● Activity:
From the first line to the last, restate the data exactly, leaving out the images.

● Information provided:
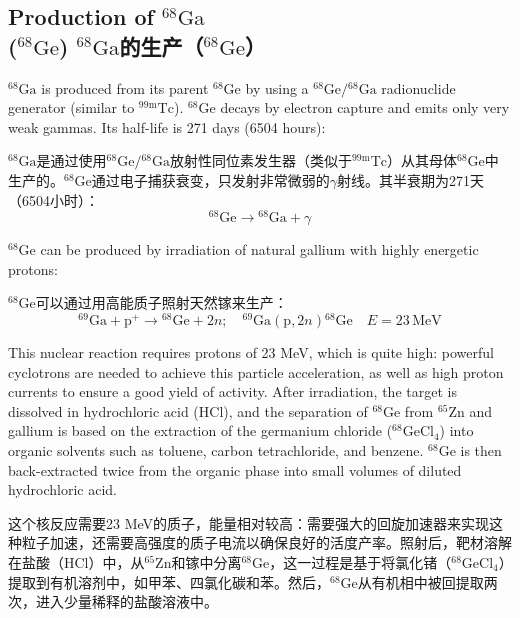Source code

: \documentclass[dvipsnames, svgnames,a4paper,11pt]{article}
\begin{document}
\subsection{Production of \(\mathrm{^{68}Ga}\)\\ (\(\mathrm{^{68}Ge}\)) \(\mathrm{^{68}Ga}\)的生产（\(\mathrm{^{68}Ge}\)）}  
\(\mathrm{^{68}Ga}\) is produced from its parent \(\mathrm{^{68}Ge}\) by using a \(\mathrm{^{68}Ge}/\mathrm{^{68}Ga}\) radionuclide generator (similar to \(\mathrm{^{99m}Tc}\)). \(\mathrm{^{68}Ge}\) decays by electron capture and emits only very weak gammas. Its half-life is 271 days (6504 hours):  

\(\mathrm{^{68}Ga}\)是通过使用\(\mathrm{^{68}Ge}/\mathrm{^{68}Ga}\)放射性同位素发生器（类似于\(\mathrm{^{99m}Tc}\)）从其母体\(\mathrm{^{68}Ge}\)中生产的。\(\mathrm{^{68}Ge}\)通过电子捕获衰变，只发射非常微弱的$\gamma$射线。其半衰期为271天（6504小时）：  
\[
\mathrm{^{68}Ge} \rightarrow \mathrm{^{68}Ga} + \gamma
\]

\(\mathrm{^{68}Ge}\) can be produced by irradiation of natural gallium with highly energetic protons:  

\(\mathrm{^{68}Ge}\)可以通过用高能质子照射天然镓来生产：  
\[
\mathrm{^{69}Ga} + \mathrm{p}^{+} \rightarrow \mathrm{^{68}Ge} + 2n; \quad \mathrm{^{69}Ga}(\mathrm{p}, 2n)\mathrm{^{68}Ge} \quad E = 23 \, \mathrm{MeV}
\]

This nuclear reaction requires protons of 23 MeV, which is quite high: powerful cyclotrons are needed to achieve this particle acceleration, as well as high proton currents to ensure a good yield of activity. After irradiation, the target is dissolved in hydrochloric acid (HCl), and the separation of \(\mathrm{^{68}Ge}\) from \(\mathrm{^{65}Zn}\) and gallium is based on the extraction of the germanium chloride (\(\mathrm{^{68}GeCl_4}\)) into organic solvents such as toluene, carbon tetrachloride, and benzene. \(\mathrm{^{68}Ge}\) is then back-extracted twice from the organic phase into small volumes of diluted hydrochloric acid.

这个核反应需要23 MeV的质子，能量相对较高：需要强大的回旋加速器来实现这种粒子加速，还需要高强度的质子电流以确保良好的活度产率。照射后，靶材溶解在盐酸（HCl）中，从\(\mathrm{^{65}Zn}\)和镓中分离\(\mathrm{^{68}Ge}\)，这一过程是基于将氯化锗（\(\mathrm{^{68}GeCl_4}\)）提取到有机溶剂中，如甲苯、四氯化碳和苯。然后，\(\mathrm{^{68}Ge}\)从有机相中被回提取两次，进入少量稀释的盐酸溶液中。
\end{document}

● Answer section:
Source code

: \documentclass[dvipsnames, svgnames,a4paper,11pt]{article}
\begin{document}
\subsection{Production of \(\mathrm{^{68}Ga}\)\\ (\(\mathrm{^{68}Ge}\)) \(\mathrm{^{68}Ga}\)的生产（\(\mathrm{^{68}Ge}\)）}  
\(\mathrm{^{68}Ga}\) is produced from its parent \(\mathrm{^{68}Ge}\) by using a \(\mathrm{^{68}Ge}/\mathrm{^{68}Ga}\) radionuclide generator (similar to \(\mathrm{^{99m}Tc}\)). \(\mathrm{^{68}Ge}\) decays by electron capture and emits only very weak gammas. Its half-life is 271 days (6504 hours):  

\(\mathrm{^{68}Ga}\)是通过使用\(\mathrm{^{68}Ge}/\mathrm{^{68}Ga}\)放射性同位素发生器（类似于\(\mathrm{^{99m}Tc}\)）从其母体\(\mathrm{^{68}Ge}\)中生产的。\(\mathrm{^{68}Ge}\)通过电子捕获衰变，只发射非常微弱的$\gamma$射线。其半衰期为271天（6504小时）：  
\[
\mathrm{^{68}Ge} \rightarrow \mathrm{^{68}Ga} + \gamma
\]

\(\mathrm{^{68}Ge}\) can be produced by irradiation of natural gallium with highly energetic protons:  

\(\mathrm{^{68}Ge}\)可以通过用高能质子照射天然镓来生产：  
\[
\mathrm{^{69}Ga} + \mathrm{p}^{+} \rightarrow \mathrm{^{68}Ge} + 2n; \quad \mathrm{^{69}Ga}(\mathrm{p}, 2n)\mathrm{^{68}Ge} \quad E = 23 \, \mathrm{MeV}
\]

This nuclear reaction requires protons of 23 MeV, which is quite high: powerful cyclotrons are needed to achieve this particle acceleration, as well as high proton currents to ensure a good yield of activity. After irradiation, the target is dissolved in hydrochloric acid (HCl), and the separation of \(\mathrm{^{68}Ge}\) from \(\mathrm{^{65}Zn}\) and gallium is based on the extraction of the germanium chloride (\(\mathrm{^{68}GeCl_4}\)) into organic solvents such as toluene, carbon tetrachloride, and benzene. \(\mathrm{^{68}Ge}\) is then back-extracted twice from the organic phase into small volumes of diluted hydrochloric acid.

这个核反应需要23 MeV的质子，能量相对较高：需要强大的回旋加速器来实现这种粒子加速，还需要高强度的质子电流以确保良好的活度产率。照射后，靶材溶解在盐酸（HCl）中，从\(\mathrm{^{65}Zn}\)和镓中分离\(\mathrm{^{68}Ge}\)，这一过程是基于将氯化锗（\(\mathrm{^{68}GeCl_4}\)）提取到有机溶剂中，如甲苯、四氯化碳和苯。然后，\(\mathrm{^{68}Ge}\)从有机相中被回提取两次，进入少量稀释的盐酸溶液中。
\end{document}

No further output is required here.